OS DIÁLOGOS DA BORRACHA
Era uma vez uma menina do interior de Minas. Adorava contemplar a natureza e extrair dos objetos todo o seu poder de sedução, incluindo aqueles rejeitados pelo homem, esquecidos em depósitos, jogados ao relento. Vem dessa época uma paixão absurdamente bela pela borracha, com o poder transformador desta matéria tão especial, capaz de absorver e neutralizar todos os cheiros a sua volta, tornando-se sempre o pólo central de atenção, uma espécie de ponto nevrálgico do mundo.
De repente, a borracha suga e expande as energias de seu derredor. Desse convívio simultaneamente matérico e espiritual, Vânia herda a alma da borracha, a capacidade de transparência, a elasticidade diante do todo, cosmos e caos. Desde os tempos de estudante na Escola Guignard, em Belo Horizonte, a artista sempre gostou de misturar as técnicas, apostando na comunhão de vários tipos de pigmento e papel, como em desenhos ela apostava em ranhuras e texturas, queimas e rasgos, frutos da fisicalidade do construir e destruir.
Tais desenhos, independentemente do seu volume e altura, podiam ser vislumbrados como deliciosas esfinges pictóricas, causando nos espectadores o desejo supremo do toque, do tato, de reconhecer através das mãos o que as pálpebras e pupilas apenas sugeriam. Havia sempre aquela vontade de rastrear com a palma da mão a superfície da tela.
Mesma sensação ocorre agora quando entra em cena a borracha, seja no estado bruto, deitada de bruços no chão do atelier com sua ébana viscosidade.

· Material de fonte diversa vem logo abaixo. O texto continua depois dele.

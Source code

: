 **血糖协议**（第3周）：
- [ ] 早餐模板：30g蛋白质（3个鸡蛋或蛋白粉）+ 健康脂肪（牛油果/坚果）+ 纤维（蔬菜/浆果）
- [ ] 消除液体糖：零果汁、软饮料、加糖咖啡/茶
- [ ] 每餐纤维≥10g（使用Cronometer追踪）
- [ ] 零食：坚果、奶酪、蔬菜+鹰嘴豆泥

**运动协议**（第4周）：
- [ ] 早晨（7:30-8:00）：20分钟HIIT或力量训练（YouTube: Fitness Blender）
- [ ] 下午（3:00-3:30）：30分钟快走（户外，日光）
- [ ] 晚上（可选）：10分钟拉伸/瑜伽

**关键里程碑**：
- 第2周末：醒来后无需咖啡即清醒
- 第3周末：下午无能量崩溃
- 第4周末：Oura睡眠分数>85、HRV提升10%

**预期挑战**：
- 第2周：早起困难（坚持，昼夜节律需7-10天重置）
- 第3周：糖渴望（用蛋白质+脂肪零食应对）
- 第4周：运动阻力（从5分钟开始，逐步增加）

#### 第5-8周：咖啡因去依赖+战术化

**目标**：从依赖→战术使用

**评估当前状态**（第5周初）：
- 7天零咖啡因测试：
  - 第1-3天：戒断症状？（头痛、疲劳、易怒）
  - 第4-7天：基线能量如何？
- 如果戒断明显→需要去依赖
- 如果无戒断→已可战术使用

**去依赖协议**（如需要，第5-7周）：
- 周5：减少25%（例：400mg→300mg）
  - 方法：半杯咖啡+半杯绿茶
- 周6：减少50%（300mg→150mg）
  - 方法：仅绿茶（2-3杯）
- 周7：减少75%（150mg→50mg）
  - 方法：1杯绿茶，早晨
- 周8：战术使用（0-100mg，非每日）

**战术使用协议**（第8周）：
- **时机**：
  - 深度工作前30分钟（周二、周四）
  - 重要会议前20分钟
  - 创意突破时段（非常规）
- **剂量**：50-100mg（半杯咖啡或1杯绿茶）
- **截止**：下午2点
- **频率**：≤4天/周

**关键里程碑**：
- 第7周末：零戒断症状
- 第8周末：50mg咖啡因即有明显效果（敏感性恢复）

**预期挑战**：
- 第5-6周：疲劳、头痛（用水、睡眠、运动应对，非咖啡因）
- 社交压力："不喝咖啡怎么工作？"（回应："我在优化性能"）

Instigante é poder perceber como Vânia explora a natureza dialógica da borracha. Ao unir o material à palavra, cria pequenas instalações, cinematógrafo de letras, o poema do látex. Neste instante, surge a dúvida: quem se inscreve em quem? A borracha ou a letra? Na paixão do vice-versa, tanto faz. O que vale a pena é o encontro visceral entre um e outro, memória da matéria.